3. Lebanon has suffered a substantial setback on the economic front, and it will take time and resources to recover from it. Real GDP, which was expected to grow by around 5 percent this year, will most likely contract in 2006. The cost in terms of economic activity and growth is likely to stretch well beyond 2006. Much productive capacity has been lost: we have heard of preliminary estimates of $3½ billion in infrastructure damage, to which one needs to add the impact of the massive displacement of the population, the exodus of many professionals, and possible private sector bankruptcies. It will also take time for Lebanon to resume its role as a premier regional center, providing tourism and financial services to the region, as well as high value added health, education and other business services.
4. On the financial front, Lebanon has once again demonstrated remarkable resilience. The economy's large external financing needs have been met in recent years by large inflows of deposits into the Lebanese banking system, and a large scale reversal of these flows could have precipitated a financial crisis. However, private capital outflows have been relatively modest in comparison with the scale of the economic disruption. The ample liquidity cushion maintained by the central bank and commercial banks going into the crisis played an important role in preserving depositor confidence, as did the authorities' skillful handling of financial pressures. A significant added boost to confidence was given by the generous financial support of Saudi Arabia and Kuwait which deposited with the central bank $1 billion and $0.5 billion respectively, on top of $800 million they pledged toward reconstruction.
5. However, what was already a difficult budgetary and debt situation has been made much more precarious by the conflict.
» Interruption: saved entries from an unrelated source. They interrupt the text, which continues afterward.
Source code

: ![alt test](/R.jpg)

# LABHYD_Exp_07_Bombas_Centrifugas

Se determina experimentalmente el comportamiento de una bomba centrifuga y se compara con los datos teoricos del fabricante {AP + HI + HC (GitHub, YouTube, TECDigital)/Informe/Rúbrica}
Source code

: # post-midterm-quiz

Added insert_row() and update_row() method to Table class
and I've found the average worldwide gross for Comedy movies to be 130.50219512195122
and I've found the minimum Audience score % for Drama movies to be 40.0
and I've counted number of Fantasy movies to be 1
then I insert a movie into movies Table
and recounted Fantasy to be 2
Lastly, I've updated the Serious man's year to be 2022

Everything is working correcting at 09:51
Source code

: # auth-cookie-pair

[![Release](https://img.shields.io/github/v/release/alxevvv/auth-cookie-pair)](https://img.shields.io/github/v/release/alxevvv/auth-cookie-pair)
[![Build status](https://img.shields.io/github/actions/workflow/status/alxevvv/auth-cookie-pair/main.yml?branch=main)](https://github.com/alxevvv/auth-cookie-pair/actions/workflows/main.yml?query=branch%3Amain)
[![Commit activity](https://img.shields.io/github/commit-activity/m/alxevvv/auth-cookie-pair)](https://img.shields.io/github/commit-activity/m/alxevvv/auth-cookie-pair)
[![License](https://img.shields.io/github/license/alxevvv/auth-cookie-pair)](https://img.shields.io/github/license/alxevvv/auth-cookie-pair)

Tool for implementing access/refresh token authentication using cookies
Government debt stood at 175 percent of GDP at end-2005, one of the highest ratios in the world. The conflict has made matters much worse. First, the war and the blockade have caused revenues to dry up almost completely. Second, as we have been discussing today, the government is facing massive expenditure needs for relief, recovery, and reconstruction. The resulting widening of the fiscal deficit will come at a time when market borrowing may prove quite expensive, if it can be mobilized at all at this stage.
6. A strong commitment by the international community to assist Lebanon in this difficult hour will be critical. Lebanon has repeatedly shown to the world its insurmountable spirit in the face of adversity, and we are seeing that once again. In addition to the early recovery assistance that is being addressed at this conference, Lebanon will need considerable and highly concessional external support for reconstruction, which the donor community will have the opportunity to discuss in the coming months. Without such assistance, there is a real risk that the combination of a growing government financing need, higher world interest rates, and lower GDP growth will cause Lebanon's debt to spiral up. The Fund will work closely with the Lebanese authorities and the donor community on the macroeconomic dimension of this international effort, and to help ensure that macroeconomic vulnerabilities related to the debt overhang are properly addressed in the recovery and reconstruction process.